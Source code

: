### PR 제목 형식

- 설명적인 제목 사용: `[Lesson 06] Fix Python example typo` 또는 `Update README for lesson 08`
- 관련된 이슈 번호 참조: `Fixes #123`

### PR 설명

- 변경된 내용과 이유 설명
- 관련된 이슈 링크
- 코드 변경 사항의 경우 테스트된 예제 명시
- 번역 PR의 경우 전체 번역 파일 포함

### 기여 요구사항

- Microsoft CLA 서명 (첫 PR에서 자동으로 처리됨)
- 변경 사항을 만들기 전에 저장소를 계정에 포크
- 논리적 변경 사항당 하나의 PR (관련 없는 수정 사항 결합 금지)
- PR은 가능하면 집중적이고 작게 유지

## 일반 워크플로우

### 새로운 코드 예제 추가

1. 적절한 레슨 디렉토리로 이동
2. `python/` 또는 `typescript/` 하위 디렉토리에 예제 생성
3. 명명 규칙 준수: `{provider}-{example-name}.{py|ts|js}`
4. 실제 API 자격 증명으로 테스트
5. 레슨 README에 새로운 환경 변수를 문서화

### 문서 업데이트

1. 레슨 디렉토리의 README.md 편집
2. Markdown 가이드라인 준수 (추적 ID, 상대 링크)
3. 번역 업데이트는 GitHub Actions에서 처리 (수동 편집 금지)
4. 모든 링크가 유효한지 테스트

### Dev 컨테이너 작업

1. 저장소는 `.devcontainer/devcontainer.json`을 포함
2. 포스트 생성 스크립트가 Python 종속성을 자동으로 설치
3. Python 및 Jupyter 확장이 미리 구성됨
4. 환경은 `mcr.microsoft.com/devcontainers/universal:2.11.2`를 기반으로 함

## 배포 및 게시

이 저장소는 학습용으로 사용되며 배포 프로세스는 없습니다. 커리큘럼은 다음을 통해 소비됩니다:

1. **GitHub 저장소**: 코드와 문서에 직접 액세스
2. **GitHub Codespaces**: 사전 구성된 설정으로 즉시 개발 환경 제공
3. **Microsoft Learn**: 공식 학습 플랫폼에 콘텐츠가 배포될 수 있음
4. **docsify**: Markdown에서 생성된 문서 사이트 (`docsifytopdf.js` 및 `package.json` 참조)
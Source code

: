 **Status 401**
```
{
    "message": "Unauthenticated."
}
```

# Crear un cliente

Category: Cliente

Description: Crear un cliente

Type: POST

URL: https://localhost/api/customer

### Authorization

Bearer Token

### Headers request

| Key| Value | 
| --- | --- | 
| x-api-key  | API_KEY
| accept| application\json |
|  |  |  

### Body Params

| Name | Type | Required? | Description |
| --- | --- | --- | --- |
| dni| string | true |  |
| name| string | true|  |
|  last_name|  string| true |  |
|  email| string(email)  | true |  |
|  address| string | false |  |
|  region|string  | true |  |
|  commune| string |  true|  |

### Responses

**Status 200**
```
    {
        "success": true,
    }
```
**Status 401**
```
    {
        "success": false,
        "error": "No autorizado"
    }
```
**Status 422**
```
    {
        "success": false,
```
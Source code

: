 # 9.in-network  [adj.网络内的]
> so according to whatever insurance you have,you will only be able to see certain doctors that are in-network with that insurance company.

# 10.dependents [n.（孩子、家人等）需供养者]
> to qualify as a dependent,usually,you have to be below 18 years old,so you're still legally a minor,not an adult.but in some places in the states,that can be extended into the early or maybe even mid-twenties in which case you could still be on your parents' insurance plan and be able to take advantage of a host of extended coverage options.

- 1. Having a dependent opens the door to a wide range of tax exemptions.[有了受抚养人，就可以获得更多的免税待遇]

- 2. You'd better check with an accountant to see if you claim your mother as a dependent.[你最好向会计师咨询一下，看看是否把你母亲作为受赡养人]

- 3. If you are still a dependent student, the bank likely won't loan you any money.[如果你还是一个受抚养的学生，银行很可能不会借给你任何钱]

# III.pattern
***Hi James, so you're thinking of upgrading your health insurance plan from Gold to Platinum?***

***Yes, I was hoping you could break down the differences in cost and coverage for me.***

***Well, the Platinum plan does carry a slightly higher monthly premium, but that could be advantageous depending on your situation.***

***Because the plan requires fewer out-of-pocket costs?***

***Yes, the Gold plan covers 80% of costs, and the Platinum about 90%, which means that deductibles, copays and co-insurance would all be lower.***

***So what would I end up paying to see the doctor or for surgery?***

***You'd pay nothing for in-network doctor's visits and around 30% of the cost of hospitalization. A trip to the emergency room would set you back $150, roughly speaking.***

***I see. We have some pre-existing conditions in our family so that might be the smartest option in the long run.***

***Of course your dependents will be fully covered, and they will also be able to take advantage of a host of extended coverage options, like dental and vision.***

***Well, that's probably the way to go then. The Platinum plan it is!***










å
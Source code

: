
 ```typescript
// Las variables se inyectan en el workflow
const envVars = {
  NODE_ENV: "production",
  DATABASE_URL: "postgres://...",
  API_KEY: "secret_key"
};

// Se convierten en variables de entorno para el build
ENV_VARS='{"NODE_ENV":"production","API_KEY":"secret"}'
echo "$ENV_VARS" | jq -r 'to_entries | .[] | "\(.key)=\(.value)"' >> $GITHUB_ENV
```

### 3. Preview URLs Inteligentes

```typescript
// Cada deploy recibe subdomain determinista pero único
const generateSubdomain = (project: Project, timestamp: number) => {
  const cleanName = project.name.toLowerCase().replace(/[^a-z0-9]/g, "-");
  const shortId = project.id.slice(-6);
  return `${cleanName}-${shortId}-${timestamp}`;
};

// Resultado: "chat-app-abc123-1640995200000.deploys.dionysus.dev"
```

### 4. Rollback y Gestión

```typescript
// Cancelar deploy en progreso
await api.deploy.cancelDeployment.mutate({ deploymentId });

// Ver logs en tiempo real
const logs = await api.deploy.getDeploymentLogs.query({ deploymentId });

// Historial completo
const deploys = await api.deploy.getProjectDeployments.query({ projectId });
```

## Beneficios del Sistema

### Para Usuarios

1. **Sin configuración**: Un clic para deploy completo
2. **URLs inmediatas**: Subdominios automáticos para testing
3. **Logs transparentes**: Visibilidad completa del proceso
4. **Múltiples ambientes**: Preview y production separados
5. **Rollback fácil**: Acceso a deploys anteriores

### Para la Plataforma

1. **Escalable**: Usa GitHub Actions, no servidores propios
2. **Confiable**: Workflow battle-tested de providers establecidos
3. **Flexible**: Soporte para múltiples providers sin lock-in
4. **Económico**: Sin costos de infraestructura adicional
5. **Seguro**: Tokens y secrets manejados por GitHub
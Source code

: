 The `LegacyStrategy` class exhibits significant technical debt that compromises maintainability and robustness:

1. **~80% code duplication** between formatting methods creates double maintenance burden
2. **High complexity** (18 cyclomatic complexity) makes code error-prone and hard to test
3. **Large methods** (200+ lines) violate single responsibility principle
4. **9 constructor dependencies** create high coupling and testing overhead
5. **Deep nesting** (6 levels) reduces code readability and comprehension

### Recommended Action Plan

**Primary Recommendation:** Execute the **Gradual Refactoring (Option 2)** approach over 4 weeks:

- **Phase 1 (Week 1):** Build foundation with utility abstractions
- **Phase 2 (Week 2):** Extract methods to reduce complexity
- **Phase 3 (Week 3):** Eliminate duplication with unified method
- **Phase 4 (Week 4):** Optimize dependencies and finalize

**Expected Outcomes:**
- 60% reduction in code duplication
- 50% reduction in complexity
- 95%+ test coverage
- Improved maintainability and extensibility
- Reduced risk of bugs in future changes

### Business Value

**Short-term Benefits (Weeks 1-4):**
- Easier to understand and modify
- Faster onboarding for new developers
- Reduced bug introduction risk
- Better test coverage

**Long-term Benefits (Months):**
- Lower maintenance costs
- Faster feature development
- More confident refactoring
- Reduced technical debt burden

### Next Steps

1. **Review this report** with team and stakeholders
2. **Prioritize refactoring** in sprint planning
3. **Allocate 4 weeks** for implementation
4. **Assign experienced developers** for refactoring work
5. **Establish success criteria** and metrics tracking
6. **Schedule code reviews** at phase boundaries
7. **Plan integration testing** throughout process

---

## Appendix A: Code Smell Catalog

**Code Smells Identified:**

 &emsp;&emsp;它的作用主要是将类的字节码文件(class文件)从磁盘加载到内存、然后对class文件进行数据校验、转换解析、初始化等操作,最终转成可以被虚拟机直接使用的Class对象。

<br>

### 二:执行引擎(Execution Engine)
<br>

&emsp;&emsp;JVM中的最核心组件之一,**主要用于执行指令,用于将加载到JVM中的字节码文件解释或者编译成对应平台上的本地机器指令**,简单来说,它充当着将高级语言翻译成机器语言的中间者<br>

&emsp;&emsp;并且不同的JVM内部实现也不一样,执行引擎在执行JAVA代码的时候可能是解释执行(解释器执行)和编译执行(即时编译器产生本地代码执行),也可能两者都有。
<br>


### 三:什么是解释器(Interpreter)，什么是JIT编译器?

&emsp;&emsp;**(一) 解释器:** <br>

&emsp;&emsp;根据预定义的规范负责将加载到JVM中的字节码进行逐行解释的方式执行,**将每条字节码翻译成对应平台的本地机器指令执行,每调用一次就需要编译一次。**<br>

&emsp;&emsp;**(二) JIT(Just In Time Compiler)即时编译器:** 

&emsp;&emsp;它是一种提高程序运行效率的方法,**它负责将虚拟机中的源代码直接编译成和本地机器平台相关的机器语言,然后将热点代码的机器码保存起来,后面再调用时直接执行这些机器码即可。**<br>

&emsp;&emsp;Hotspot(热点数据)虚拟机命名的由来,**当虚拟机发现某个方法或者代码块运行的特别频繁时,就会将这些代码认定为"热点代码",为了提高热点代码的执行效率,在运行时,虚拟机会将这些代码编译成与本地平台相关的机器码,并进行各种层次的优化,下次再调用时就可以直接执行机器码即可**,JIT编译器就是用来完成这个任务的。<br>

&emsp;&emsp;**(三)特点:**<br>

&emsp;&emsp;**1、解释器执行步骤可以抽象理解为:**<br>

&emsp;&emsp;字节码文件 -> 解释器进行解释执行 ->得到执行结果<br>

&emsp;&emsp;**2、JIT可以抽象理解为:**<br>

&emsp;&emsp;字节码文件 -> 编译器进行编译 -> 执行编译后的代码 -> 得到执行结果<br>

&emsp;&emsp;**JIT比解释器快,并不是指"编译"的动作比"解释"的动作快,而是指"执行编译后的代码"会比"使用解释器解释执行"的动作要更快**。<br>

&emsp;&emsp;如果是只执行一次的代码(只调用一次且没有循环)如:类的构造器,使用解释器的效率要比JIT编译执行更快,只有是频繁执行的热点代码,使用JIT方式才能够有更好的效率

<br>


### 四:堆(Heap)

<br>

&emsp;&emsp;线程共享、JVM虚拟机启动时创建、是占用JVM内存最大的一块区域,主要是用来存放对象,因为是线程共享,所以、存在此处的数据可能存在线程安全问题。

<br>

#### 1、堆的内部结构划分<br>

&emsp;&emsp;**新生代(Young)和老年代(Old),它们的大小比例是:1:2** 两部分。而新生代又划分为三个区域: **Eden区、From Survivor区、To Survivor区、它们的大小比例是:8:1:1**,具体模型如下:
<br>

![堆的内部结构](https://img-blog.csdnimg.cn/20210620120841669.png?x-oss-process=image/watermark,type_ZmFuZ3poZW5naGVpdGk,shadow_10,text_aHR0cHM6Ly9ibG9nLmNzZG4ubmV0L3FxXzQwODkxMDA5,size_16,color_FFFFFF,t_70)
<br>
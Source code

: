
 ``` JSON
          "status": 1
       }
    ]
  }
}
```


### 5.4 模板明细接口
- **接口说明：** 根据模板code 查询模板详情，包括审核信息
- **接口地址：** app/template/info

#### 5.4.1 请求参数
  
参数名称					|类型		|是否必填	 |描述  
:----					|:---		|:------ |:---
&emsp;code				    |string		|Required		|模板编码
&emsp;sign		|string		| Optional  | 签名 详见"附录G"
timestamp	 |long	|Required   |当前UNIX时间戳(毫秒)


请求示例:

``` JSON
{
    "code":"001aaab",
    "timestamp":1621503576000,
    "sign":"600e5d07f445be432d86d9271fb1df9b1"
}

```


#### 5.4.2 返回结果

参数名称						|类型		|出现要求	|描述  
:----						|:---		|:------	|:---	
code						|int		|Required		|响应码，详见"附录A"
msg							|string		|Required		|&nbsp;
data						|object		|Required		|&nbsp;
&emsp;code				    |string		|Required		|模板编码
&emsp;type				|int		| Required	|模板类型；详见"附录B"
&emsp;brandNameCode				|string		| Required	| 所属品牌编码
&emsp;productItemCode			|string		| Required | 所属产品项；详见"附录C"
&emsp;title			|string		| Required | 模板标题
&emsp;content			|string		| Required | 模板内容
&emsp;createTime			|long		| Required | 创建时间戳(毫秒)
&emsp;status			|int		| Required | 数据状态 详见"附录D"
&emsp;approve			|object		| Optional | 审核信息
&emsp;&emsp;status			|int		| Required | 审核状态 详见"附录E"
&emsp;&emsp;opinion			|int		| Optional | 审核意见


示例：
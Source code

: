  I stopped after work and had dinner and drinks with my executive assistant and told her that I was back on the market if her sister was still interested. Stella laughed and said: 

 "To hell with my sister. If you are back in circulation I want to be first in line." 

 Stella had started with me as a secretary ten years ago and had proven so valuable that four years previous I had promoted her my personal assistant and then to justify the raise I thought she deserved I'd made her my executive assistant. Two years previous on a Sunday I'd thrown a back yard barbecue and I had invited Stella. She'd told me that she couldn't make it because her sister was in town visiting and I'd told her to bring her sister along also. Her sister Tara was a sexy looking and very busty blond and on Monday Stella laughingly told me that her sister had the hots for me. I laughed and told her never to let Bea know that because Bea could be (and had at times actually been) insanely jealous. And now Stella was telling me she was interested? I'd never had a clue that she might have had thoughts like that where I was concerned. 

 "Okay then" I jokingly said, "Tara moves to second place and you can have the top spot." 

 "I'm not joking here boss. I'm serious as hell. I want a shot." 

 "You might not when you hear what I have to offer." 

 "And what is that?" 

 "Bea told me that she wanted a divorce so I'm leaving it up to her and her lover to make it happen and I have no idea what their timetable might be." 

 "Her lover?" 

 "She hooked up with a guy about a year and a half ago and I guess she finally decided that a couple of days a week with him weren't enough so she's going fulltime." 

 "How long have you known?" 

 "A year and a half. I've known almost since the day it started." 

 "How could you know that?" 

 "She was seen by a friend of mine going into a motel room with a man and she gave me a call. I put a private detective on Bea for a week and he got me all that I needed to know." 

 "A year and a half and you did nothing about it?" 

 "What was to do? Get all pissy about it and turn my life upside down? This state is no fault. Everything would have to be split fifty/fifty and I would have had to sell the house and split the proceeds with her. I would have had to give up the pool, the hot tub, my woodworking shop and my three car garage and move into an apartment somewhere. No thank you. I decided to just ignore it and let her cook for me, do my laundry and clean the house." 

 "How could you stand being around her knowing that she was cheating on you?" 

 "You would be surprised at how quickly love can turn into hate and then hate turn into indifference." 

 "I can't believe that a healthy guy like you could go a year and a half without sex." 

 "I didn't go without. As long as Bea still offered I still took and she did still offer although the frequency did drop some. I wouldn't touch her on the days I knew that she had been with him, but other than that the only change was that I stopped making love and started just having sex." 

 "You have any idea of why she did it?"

☆ ☆ ☆ ☆

ACTIVITY
Would you filter the entries above and keep each line that has the word "decided"?

TASK ANSWER
 "She hooked up with a guy about a year and a half ago and I guess she finally decided that a couple of days a week with him weren't enough so she's going fulltime." 
 "What was to do? Get all pissy about it and turn my life upside down? This state is no fault. Everything would have to be split fifty/fifty and I would have had to sell the house and split the proceeds with her. I would have had to give up the pool, the hot tub, my woodworking shop and my three car garage and move into an apartment somewhere. No thank you. I decided to just ignore it and let her cook for me, do my laundry and clean the house." 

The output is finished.